Growing up in that environment made me feel like I'd already died and gone straight to hell.
I'd always been more interested in boys than girls—and was convinced I was the only one in Fayette County (if not the world) who felt that way.
I'd chosen Ole Miss instead of the University of Alabama as a means of escaping Fayette County. University of Alabama was in Tuscaloosa, a mere forty-minute drive from my parents' house, and I thought that was way too close for comfort. Ole Miss was far enough away that they couldn't just drop in unannounced or intrude on my life, but not so far away they couldn't be talked into letting me go there—and at that, it was a long, hard-fought battle.
I was confident once I'd gotten away from them I'd be able to break away from the life they'd already mapped out for me. I didn't want to go back to Fayette County and teach at the same rural high school where so many of my relatives also taught. I didn't want to get married and have sons to carry on the family name and tradition of football, hunting, and Jesus Christ Our Lord and Savior.
But they tried to hold on. My father called the preacher at the Oxford Church of Christ, to let him know I was coming there, and the Sunday after Rush, that's where I was on Sunday morning, being introduced to other college-age kids and being pressured into joining a college group called Rebels for Christ.
The umbilical cord from Fayette County apparently could stretch all the way to Oxford, Mississippi.
Jared was from New Orleans—a city my parents always dismissed as a city of sin, and that made him even more exotic to me. He understood my need to never go back there, to get away from my family. He gently made it clear to me he was straight and not interested in guys, but in such a way that I knew I could confide in him when I was ready. It was our sophomore year when I felt comfortable enough to tell him the truth. He understood; it didn't make a difference to him, and he helped me keep it hidden from our fraternity brothers.
The closeted existence I was living at Ole Miss was making me miserable. I hated going to visit my family. I hated summer vacations. I hated sitting in the house listening to my parents rant against the “queers” and the “godless liberals” and all the other people of different racial backgrounds who were dragging the country into the toilet.

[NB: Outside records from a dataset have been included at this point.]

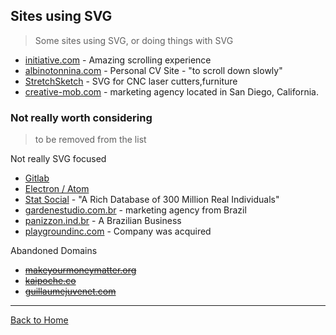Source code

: ## Sites using SVG

> Some sites using SVG, or doing things with SVG

* [initiative.com](http://initiative.com/) - Amazing scrolling experience
* [albinotonnina.com](http://www.albinotonnina.com/) - Personal CV Site - "to scroll down slowly"
* [StretchSketch](http://www.stretchsketch.com/) - SVG for CNC laser cutters,furniture
* [creative-mob.com](http://www.creative-mob.com/) - marketing agency located in San Diego, California.

### Not really worth considering

> to be removed from the list

Not really SVG focused

* [Gitlab](https://about.gitlab.com/)
* [Electron / Atom](http://electron.atom.io/)
* [Stat Social](http://www.statsocial.com/) - "A Rich Database of 300 Million Real Individuals"
* [gardenestudio.com.br](http://gardenestudio.com.br/en/) - marketing agency from Brazil
* [panizzon.ind.br](http://panizzon.ind.br/) - A Brazilian Business
* [playgroundinc.com](http://playgroundinc.com/) - Company was acquired

Abandoned Domains

* ~~[makeyourmoneymatter.org](http://makeyourmoneymatter.org/)~~
* ~~[kaipoche.co](http://ww17.kaipoche.co/)~~
* ~~[guillaumejuvenet.com](https://www.guillaumejuvenet.com/)~~

---
[Back to Home](https://github.com/knbknb/awesome-svg)
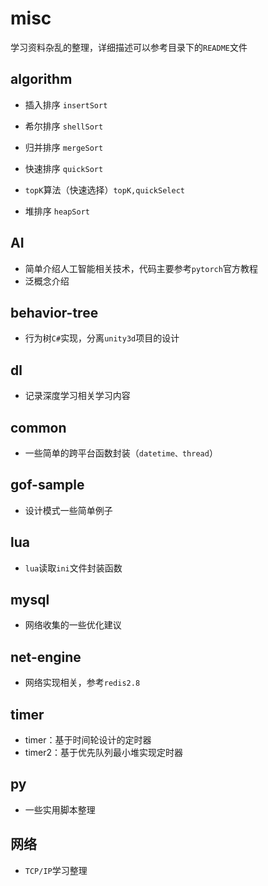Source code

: # misc
学习资料杂乱的整理，详细描述可以参考目录下的`README`文件


## algorithm

- 插入排序 `insertSort`

- 希尔排序 `shellSort`

- 归并排序 `mergeSort`

- 快速排序 `quickSort`

- `topK`算法（快速选择）`topK,quickSelect`

- 堆排序 `heapSort`


## AI

- 简单介绍人工智能相关技术，代码主要参考`pytorch`官方教程
- 泛概念介绍

## behavior-tree

- 行为树`C#`实现，分离`unity3d`项目的设计

## dl
- 记录深度学习相关学习内容

## common
- 一些简单的跨平台函数封装（`datetime、thread`）

## gof-sample
- 设计模式一些简单例子

## lua
- `lua`读取`ini`文件封装函数

## mysql
- 网络收集的一些优化建议

## net-engine
- 网络实现相关，参考`redis2.8`

## timer
- timer：基于时间轮设计的定时器
- timer2：基于优先队列最小堆实现定时器

## py
- 一些实用脚本整理

## 网络
- `TCP/IP`学习整理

I didn't understand how my parents, who were so kind and loving and giving, could be so filled with hate at the same time, thinking nothing of making racist jokes, using racist epithets. I didn't understand how they reconciled what Jesus actually said in the New Testament with the vile, repressive hatred preached twice every Sunday at church. I was tired of dodging their questions about girls, of trying to get out of dates with daughters of other people at church. I was tired of the hideous boredom of life in rural Fayette County, where the highlight of every week was sitting in the heat and humidity on the banks of the Sipsey River, swatting mosquitoes while trying to catch catfish.
And the day of reckoning was coming—graduation was a date that seemed to grow closer all the time with an astonishing speed. I was going to have to tell them I wasn't coming back there. Maybe I wouldn't have to tell them about being gay—if I moved far enough away.

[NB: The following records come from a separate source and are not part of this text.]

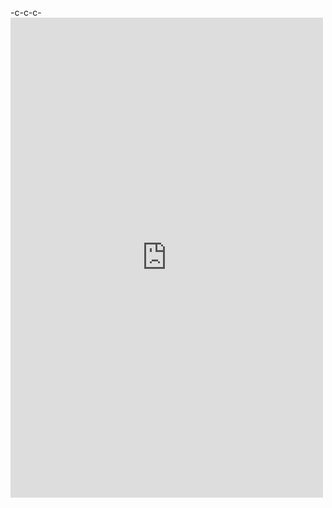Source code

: -c-c-c-<iframe src="https://www.facebook.com/plugins/post.php?href=https%3A%2F%2Fwww.facebook.com%2Fuedalaboratory%2Fposts%2F236438166779216&width=500" width="500" height="768" style="border:none;overflow:hidden" scrolling="no" frameborder="0" allowTransparency="true"></iframe>
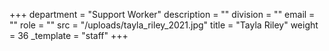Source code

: +++
department = "Support Worker"
description = ""
division = ""
email = ""
role = ""
src = "/uploads/tayla_riley_2021.jpg"
title = "Tayla Riley"
weight = 36
_template = "staff"
+++

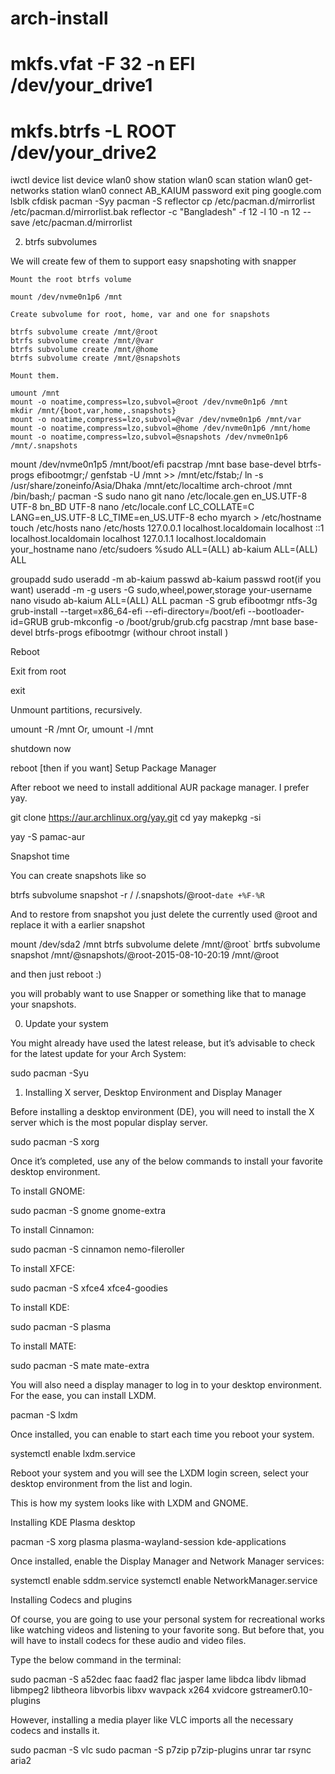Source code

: # arch-install

# mkfs.vfat -F 32 -n EFI /dev/your_drive1
# mkfs.btrfs -L ROOT /dev/your_drive2

iwctl
device list
device wlan0 show
station wlan0 scan
station wlan0 get-networks
station wlan0 connect AB_KAIUM
password
exit
ping google.com
lsblk
cfdisk
pacman -Syy
pacman -S reflector
cp /etc/pacman.d/mirrorlist /etc/pacman.d/mirrorlist.bak
reflector -c "Bangladesh" -f 12 -l 10 -n 12 --save /etc/pacman.d/mirrorlist

2. btrfs subvolumes

We will create few of them to support easy snapshoting with snapper

    Mount the root btrfs volume

    mount /dev/nvme0n1p6 /mnt

    Create subvolume for root, home, var and one for snapshots

    btrfs subvolume create /mnt/@root
    btrfs subvolume create /mnt/@var
    btrfs subvolume create /mnt/@home
    btrfs subvolume create /mnt/@snapshots

    Mount them.

    umount /mnt
    mount -o noatime,compress=lzo,subvol=@root /dev/nvme0n1p6 /mnt
    mkdir /mnt/{boot,var,home,.snapshots}
    mount -o noatime,compress=lzo,subvol=@var /dev/nvme0n1p6 /mnt/var
    mount -o noatime,compress=lzo,subvol=@home /dev/nvme0n1p6 /mnt/home
    mount -o noatime,compress=lzo,subvol=@snapshots /dev/nvme0n1p6 /mnt/.snapshots

mount /dev/nvme0n1p5 /mnt/boot/efi
pacstrap /mnt base base-devel btrfs-progs efibootmgr;/
genfstab -U /mnt >> /mnt/etc/fstab;/
ln -s /usr/share/zoneinfo/Asia/Dhaka /mnt/etc/localtime
arch-chroot /mnt /bin/bash;/
pacman -S sudo nano git
nano /etc/locale.gen
en_US.UTF-8 UTF-8
bn_BD UTF-8
nano /etc/locale.conf
LC_COLLATE=C
LANG=en_US.UTF-8
LC_TIME=en_US.UTF-8
echo myarch > /etc/hostname
touch /etc/hosts
nano /etc/hosts
127.0.0.1   localhost.localdomain   localhost
::1         localhost.localdomain   localhost
127.0.1.1   localhost.localdomain   your_hostname
nano /etc/sudoers
%sudo ALL=(ALL)
ab-kaium ALL=(ALL) ALL

groupadd sudo
useradd -m ab-kaium
passwd ab-kaium
passwd root(if you want)
useradd -m -g users -G sudo,wheel,power,storage your-username
nano visudo
ab-kaium ALL=(ALL) ALL
pacman -S grub efibootmgr ntfs-3g 
grub-install --target=x86_64-efi --efi-directory=/boot/efi --bootloader-id=GRUB
grub-mkconfig -o /boot/grub/grub.cfg
pacstrap /mnt base base-devel btrfs-progs efibootmgr (withour  chroot install )

Reboot

Exit from root

exit

Unmount partitions, recursively.

umount -R /mnt
Or,
umount -l /mnt

shutdown now

reboot [then if you want]
Setup Package Manager

After reboot we need to install additional AUR package manager. I prefer yay.

git clone https://aur.archlinux.org/yay.git
cd yay
makepkg -si

yay -S pamac-aur

Snapshot time

You can create snapshots like so

btrfs subvolume snapshot -r / /.snapshots/@root-`date +%F-%R`

And to restore from snapshot you just delete the currently used @root and replace it with a earlier snapshot

mount /dev/sda2 /mnt
btrfs subvolume delete /mnt/@root`
brtfs subvolume snapshot /mnt/@snapshots/@root-2015-08-10-20:19 /mnt/@root

and then just reboot :)

you will probably want to use Snapper or something like that to manage your snapshots.


0. Update your system

You might already have used the latest release, but it’s advisable to check for the latest update for your Arch System:

sudo pacman -Syu

1. Installing X server, Desktop Environment and Display Manager

Before installing a desktop environment (DE), you will need to install the X server which is the most popular display server.

sudo pacman -S xorg


Once it’s completed, use any of the below commands to install your favorite desktop environment.

To install GNOME:

sudo pacman -S gnome gnome-extra

To install Cinnamon:

sudo pacman -S cinnamon nemo-fileroller

To install XFCE:

sudo pacman -S xfce4 xfce4-goodies

To install KDE:

sudo pacman -S plasma

To install MATE:

sudo pacman -S mate mate-extra

You will also need a display manager to log in to your desktop environment. For the ease, you can install LXDM.

pacman -S lxdm

Once installed, you can enable to start each time you reboot your system.

systemctl enable lxdm.service

Reboot your system and you will see the LXDM login screen, select your desktop environment from the list and login.

This is how my system looks like with LXDM and GNOME.

Installing KDE Plasma desktop

pacman -S xorg plasma plasma-wayland-session kde-applications 


Once installed, enable the Display Manager and Network Manager services:

systemctl enable sddm.service
systemctl enable NetworkManager.service


Installing Codecs and plugins

Of course, you are going to use your personal system for recreational works like watching videos and listening to your favorite song. But before that, you will have to install codecs for these audio and video files.

Type the below command in the terminal:

sudo pacman -S a52dec faac faad2 flac jasper lame libdca libdv libmad libmpeg2 libtheora libvorbis libxv wavpack x264 xvidcore gstreamer0.10-plugins

However, installing a media player like VLC imports all the necessary codecs and installs it.

sudo pacman -S vlc
sudo pacman -S p7zip p7zip-plugins unrar tar rsync aria2
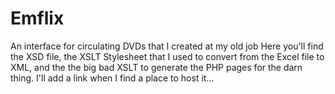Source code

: # Emflix
An interface for circulating DVDs that I created at my old job
Here you'll find the XSD file, the XSLT Stylesheet that I used to convert from the Excel file to XML, and the the big bad XSLT to generate the PHP pages for the darn thing. I'll add a link when I find a place to host it...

The thought had certainly crossed my mind any number of times.
Maybe becoming a vampire and faking my own death was an extreme way of escaping my old life, but I wouldn't go back for anything.

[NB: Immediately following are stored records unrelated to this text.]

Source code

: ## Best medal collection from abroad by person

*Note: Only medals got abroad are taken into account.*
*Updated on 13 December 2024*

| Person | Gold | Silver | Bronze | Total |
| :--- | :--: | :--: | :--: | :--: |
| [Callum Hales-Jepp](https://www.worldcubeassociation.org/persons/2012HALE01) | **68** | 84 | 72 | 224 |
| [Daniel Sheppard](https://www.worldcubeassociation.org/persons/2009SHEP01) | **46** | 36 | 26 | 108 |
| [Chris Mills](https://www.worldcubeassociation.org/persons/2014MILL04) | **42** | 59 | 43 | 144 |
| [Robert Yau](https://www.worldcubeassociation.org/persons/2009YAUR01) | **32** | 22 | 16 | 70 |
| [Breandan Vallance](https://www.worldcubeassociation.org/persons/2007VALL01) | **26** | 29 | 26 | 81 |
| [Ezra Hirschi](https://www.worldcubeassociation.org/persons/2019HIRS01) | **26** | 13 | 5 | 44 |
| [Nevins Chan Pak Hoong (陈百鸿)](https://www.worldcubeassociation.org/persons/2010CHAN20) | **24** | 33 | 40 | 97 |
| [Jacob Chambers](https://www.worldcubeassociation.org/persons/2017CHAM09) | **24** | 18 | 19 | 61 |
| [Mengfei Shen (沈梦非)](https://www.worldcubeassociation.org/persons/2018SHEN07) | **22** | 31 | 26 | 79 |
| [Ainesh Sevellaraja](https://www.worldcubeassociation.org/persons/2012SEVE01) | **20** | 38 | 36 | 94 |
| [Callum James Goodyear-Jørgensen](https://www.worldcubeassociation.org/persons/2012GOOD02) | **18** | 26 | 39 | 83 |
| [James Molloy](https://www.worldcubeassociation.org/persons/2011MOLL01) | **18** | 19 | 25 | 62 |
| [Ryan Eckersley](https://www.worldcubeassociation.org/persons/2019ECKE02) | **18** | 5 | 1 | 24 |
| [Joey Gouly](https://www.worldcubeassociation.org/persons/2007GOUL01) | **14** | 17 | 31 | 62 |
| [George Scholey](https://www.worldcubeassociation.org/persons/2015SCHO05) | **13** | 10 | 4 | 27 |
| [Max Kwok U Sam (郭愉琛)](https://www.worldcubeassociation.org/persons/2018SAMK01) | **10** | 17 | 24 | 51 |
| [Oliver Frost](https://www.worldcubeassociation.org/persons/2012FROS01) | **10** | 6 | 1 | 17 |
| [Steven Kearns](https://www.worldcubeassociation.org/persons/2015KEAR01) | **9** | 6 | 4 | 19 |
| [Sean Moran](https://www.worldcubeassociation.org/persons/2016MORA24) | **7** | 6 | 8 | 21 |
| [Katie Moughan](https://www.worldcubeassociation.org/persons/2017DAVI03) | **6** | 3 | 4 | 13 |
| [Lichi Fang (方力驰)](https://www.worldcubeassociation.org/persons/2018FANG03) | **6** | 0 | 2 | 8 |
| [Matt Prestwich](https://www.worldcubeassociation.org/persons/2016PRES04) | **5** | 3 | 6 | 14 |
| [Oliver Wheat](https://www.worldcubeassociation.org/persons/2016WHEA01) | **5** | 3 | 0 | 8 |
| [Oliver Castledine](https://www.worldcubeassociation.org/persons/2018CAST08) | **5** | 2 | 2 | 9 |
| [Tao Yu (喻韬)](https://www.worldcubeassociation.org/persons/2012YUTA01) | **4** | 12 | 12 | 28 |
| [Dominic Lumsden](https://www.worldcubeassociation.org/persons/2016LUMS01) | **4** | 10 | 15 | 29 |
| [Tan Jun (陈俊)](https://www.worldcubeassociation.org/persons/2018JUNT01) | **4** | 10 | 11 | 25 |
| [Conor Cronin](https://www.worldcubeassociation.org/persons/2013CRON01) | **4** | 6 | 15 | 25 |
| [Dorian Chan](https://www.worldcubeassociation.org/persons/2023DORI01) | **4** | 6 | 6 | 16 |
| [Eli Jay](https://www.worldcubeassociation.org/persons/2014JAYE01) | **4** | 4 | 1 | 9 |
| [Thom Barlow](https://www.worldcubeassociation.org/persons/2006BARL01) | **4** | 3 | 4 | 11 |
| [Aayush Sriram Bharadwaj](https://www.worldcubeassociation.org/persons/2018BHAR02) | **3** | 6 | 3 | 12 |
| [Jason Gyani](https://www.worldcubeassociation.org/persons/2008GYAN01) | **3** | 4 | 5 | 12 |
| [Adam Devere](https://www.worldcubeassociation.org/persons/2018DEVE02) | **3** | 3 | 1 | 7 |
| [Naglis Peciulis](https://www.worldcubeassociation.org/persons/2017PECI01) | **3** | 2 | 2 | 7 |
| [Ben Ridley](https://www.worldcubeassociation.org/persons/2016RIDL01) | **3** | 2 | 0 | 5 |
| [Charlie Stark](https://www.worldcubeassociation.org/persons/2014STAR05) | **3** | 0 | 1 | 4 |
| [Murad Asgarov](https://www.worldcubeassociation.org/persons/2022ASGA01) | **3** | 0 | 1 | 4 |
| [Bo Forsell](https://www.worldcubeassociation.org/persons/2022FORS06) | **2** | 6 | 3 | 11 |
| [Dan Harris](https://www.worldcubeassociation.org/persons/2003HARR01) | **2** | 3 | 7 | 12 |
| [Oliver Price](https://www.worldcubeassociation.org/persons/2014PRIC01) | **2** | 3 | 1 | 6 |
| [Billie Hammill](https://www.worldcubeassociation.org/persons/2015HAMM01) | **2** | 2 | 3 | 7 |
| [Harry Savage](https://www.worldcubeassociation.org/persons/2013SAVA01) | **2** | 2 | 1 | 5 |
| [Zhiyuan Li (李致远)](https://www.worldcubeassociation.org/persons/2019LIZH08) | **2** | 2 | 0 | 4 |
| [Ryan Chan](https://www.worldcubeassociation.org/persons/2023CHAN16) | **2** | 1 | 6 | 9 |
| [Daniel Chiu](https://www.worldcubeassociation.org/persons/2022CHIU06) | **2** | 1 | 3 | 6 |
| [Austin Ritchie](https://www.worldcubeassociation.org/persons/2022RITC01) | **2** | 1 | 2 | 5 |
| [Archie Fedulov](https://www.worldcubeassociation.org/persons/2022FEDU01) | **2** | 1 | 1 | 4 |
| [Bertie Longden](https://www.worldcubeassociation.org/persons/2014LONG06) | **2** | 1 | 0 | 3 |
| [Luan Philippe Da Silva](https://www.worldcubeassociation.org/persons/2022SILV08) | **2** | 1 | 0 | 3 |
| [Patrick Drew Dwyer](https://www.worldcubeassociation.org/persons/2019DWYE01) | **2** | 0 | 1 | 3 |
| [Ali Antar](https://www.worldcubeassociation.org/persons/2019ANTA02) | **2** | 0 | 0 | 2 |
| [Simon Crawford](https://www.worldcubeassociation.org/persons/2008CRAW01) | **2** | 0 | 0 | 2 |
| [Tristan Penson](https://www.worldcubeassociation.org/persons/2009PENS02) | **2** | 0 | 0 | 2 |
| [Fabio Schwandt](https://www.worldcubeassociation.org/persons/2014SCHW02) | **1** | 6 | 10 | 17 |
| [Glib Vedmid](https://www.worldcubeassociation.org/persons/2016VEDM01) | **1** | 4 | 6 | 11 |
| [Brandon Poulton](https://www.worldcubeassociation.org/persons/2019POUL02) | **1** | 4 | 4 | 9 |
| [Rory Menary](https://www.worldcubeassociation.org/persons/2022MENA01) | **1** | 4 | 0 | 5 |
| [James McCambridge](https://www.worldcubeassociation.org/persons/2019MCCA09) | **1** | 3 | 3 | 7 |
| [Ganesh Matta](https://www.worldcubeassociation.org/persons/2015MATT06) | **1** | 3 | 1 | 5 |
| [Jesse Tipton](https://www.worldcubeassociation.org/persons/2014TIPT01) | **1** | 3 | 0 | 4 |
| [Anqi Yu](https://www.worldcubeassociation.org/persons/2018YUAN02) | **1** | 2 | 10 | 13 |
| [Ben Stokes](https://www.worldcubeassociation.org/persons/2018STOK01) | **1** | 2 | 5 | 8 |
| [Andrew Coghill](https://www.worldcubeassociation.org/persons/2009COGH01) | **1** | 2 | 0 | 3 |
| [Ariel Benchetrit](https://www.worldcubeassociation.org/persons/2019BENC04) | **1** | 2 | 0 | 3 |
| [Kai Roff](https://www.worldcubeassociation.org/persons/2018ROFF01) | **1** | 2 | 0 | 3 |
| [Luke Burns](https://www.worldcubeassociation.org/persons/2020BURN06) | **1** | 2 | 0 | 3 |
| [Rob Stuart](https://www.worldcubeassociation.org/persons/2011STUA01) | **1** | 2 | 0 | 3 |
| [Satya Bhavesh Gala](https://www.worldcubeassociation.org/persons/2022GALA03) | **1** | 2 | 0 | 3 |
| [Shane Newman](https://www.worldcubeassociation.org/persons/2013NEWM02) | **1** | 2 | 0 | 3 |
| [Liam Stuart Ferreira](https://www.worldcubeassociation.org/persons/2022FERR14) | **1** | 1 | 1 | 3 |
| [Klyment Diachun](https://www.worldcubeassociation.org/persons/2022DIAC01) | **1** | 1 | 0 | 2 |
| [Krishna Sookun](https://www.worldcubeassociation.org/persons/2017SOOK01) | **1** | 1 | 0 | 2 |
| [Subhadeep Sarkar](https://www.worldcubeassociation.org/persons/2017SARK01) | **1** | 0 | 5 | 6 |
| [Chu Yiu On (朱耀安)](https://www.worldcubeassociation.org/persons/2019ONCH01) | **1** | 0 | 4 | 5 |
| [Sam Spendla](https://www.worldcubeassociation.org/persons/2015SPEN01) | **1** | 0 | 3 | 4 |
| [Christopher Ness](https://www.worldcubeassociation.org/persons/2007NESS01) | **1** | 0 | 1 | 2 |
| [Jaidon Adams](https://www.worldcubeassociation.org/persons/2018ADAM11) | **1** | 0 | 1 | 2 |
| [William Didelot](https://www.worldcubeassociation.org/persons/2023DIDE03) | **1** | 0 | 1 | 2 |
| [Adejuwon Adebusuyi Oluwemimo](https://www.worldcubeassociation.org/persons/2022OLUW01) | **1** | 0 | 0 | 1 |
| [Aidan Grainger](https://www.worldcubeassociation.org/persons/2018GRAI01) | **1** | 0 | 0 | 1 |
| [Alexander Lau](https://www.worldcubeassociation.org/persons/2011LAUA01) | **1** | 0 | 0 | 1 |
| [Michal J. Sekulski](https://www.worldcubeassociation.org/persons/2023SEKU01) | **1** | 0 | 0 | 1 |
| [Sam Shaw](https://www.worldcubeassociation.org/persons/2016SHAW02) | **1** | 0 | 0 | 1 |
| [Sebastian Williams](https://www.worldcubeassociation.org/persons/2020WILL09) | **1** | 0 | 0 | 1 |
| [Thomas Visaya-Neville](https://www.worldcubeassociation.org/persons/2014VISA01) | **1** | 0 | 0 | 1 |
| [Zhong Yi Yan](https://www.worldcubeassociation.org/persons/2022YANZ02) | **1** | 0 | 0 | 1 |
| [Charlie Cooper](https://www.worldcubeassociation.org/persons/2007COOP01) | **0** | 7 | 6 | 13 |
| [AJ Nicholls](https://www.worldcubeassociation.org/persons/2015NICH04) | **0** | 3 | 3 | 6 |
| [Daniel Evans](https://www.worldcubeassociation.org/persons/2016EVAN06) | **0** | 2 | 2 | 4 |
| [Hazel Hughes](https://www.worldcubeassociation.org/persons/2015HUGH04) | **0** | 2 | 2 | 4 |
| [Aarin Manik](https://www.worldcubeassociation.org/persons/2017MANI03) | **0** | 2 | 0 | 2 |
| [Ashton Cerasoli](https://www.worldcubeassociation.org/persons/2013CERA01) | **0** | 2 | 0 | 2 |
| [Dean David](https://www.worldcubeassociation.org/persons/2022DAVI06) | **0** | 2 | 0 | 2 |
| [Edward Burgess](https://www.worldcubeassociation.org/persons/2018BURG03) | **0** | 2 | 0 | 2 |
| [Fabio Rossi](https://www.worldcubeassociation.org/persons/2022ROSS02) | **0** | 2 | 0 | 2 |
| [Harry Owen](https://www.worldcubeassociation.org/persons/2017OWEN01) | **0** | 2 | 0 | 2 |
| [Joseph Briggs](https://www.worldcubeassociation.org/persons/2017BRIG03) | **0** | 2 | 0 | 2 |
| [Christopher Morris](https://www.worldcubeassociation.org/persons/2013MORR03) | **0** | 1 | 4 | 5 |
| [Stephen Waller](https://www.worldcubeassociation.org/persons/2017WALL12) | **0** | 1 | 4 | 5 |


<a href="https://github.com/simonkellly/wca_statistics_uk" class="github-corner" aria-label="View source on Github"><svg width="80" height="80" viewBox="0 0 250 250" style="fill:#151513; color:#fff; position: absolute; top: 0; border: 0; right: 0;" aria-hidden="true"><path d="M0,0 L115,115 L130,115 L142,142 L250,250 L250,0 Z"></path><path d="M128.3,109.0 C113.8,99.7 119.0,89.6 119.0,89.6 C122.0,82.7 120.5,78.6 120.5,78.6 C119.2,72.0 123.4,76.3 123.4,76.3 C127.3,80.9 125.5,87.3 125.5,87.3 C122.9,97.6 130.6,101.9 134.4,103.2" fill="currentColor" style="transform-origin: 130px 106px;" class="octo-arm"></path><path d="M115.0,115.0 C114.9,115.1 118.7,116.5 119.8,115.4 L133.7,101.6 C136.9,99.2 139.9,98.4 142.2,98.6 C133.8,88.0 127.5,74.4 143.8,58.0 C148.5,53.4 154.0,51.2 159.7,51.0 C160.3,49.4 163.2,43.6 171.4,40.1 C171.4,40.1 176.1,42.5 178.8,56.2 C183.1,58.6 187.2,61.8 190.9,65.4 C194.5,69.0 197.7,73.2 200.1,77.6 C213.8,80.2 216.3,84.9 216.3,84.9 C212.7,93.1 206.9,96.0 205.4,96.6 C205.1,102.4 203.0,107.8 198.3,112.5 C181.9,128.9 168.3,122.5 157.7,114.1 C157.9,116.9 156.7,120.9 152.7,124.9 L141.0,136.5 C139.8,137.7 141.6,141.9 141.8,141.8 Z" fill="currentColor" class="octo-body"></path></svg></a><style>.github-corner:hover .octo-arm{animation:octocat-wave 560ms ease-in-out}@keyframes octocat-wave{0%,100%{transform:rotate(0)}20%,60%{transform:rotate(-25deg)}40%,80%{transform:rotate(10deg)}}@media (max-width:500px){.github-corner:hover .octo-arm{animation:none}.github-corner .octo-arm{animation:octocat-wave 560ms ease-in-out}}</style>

The great irony, of course, was I had simply traded one closet for another.
No one can ever know you're a vampire,
Jean-Paul had said,
because humans aren't evolved enough to coexist with beings they can only comprehend through the eyes of fear. They will
kill
you.
Being a vampire was no different, really, than being gay in rural Alabama.
One fear traded for another.
I shook my head when I reached the corner of Bourbon and St. Ann, trying to push all the memories away. I hadn't thought about any of this shit in years—I'd embraced being a vampire wholeheartedly. This Jared thing was making me remember all of this shit, I told myself. I leaned against the building on the corner and closed my eyes as another wave of nausea passed through me. I needed to feed and soon.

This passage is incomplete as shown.